争乱の戦国史21 (室町Ⅱ11): 正長の土一揆

 1428年正月(応永35)、将軍継嗣直後から南朝後胤・小倉宮の出奔、関東公方・足利持氏の敵対、称光天皇の崩御と相次ぐ難題に義教は直面した。その時、正長(ショウチョウ)の徳政一揆が勃発するのである。後に頻発する徳政一揆の始まりである。
 未だ、将軍宣下を受けてない義政は窮地に立ち、自筆書状で西国大名・大内盛見の上洛を促し、翌年大内勢が上洛。間もなく伊勢国司・北畠満雅の敗死で当面の危機は去ったので、翌1429年義教は待望の将軍宣下を受け、実名を義宜から、義教に改めた。
F21 徳政(=税免除)を求めたこの土一揆は前年から天候不順で不作の上、得体のしれないい疫病が蔓延し、社会不安が高まっていた時、近江の坂本、大津の馬借らが、徳政を求めて蜂起したものだ。一揆衆は方々の借金先を襲っては証文を奪い、焼き捨てた。近江、山城辺りは、どこの寺院でも年貢の取立てばかりか、年利6~7割2分の高利貸しをやっており、一揆衆にとっては格好の攻撃目標だった。正長の徳政令
 大乗院尋尊の「一天下の土民蜂起す」なる記録には「徳政と号し、酒屋土倉寺院を破却せしめ、穀物等ほしいままにこれを取り、借金等悉くこれを破る。管領これを成敗す。日本開闢以来、土民蜂起これ初め成り」とある。

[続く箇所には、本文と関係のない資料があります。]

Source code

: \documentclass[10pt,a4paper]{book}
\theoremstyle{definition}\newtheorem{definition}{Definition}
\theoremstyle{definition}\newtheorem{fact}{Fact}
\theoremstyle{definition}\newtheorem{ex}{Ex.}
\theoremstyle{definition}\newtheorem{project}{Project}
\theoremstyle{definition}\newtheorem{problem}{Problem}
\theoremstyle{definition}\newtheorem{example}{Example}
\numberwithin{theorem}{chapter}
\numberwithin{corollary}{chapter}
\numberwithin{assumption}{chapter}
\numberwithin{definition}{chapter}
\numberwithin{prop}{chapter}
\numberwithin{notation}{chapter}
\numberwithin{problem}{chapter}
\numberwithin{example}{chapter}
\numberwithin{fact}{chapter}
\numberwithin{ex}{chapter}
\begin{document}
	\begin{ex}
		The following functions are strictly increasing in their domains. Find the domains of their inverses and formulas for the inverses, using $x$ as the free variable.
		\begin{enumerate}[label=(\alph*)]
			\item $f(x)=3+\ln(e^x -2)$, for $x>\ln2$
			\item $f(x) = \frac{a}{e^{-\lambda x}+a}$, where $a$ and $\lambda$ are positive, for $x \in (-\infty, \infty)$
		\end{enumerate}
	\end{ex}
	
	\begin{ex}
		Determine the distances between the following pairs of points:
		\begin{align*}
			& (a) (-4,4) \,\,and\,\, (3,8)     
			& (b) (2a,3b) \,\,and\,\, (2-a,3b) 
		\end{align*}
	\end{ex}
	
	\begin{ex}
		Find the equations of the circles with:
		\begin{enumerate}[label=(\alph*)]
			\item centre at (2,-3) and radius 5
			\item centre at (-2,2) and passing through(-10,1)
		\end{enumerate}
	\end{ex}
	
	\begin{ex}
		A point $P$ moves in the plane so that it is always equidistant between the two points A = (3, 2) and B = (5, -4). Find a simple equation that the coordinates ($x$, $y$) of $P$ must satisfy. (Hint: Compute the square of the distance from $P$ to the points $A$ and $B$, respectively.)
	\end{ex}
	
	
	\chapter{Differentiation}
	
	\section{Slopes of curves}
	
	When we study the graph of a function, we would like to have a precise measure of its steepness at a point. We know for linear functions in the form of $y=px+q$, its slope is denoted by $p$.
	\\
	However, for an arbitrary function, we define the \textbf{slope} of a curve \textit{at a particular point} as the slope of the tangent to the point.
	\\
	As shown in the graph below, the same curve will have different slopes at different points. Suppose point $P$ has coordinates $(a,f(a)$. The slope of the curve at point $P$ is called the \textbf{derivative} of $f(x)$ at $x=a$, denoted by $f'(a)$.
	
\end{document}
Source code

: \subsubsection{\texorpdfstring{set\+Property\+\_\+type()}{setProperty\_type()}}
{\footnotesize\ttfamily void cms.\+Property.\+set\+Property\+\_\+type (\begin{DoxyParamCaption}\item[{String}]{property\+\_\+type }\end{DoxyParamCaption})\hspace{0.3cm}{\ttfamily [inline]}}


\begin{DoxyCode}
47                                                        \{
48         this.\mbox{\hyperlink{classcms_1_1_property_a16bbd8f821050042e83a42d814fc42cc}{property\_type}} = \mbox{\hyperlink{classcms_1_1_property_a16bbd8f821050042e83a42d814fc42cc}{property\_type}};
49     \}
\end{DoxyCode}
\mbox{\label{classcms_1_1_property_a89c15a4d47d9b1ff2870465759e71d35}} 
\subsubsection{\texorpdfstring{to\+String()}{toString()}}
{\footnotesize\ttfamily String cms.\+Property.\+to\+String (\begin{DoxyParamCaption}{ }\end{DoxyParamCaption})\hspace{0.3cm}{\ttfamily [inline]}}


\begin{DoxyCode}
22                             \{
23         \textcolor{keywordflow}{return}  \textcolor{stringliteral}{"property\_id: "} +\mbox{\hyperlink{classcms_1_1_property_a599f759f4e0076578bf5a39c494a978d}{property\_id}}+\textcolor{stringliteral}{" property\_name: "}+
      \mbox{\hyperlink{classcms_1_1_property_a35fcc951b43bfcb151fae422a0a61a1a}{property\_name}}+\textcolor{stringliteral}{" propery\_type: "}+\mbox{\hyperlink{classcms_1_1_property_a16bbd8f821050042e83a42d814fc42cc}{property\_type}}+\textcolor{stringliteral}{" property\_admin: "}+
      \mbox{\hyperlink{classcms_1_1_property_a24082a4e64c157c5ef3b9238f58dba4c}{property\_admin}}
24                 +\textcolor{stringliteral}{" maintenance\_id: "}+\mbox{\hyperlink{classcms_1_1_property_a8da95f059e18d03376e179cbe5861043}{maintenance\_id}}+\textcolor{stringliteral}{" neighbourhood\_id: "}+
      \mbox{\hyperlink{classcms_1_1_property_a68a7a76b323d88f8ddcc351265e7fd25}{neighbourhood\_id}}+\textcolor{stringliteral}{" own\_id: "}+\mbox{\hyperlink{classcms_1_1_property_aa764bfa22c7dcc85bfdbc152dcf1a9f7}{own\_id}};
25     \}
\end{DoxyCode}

 その後、近江から山科、醍醐に移った一揆は、京都市中で荒れ狂い9月下旬から11月にかけて長期に亘り蜂起を繰り返した。その内、守護大名の手の者が便乗して略奪に出る者が現れた。ここに至り、幕府は「一揆禁止令」布告する。
 それでも収まらず、一揆は奈良にも飛び火し、僧体・俗体の「悪党」どもが西大寺近辺で気勢を上げ、奈良海道往還の馬借達も木津近辺から侵入し数千人規模の集会をなし、大寺院中心の荘園領主の心臓部を脅かした。幕府の侍所、寺院お抱えの国人衆が一揆に対決し、鎮圧したという。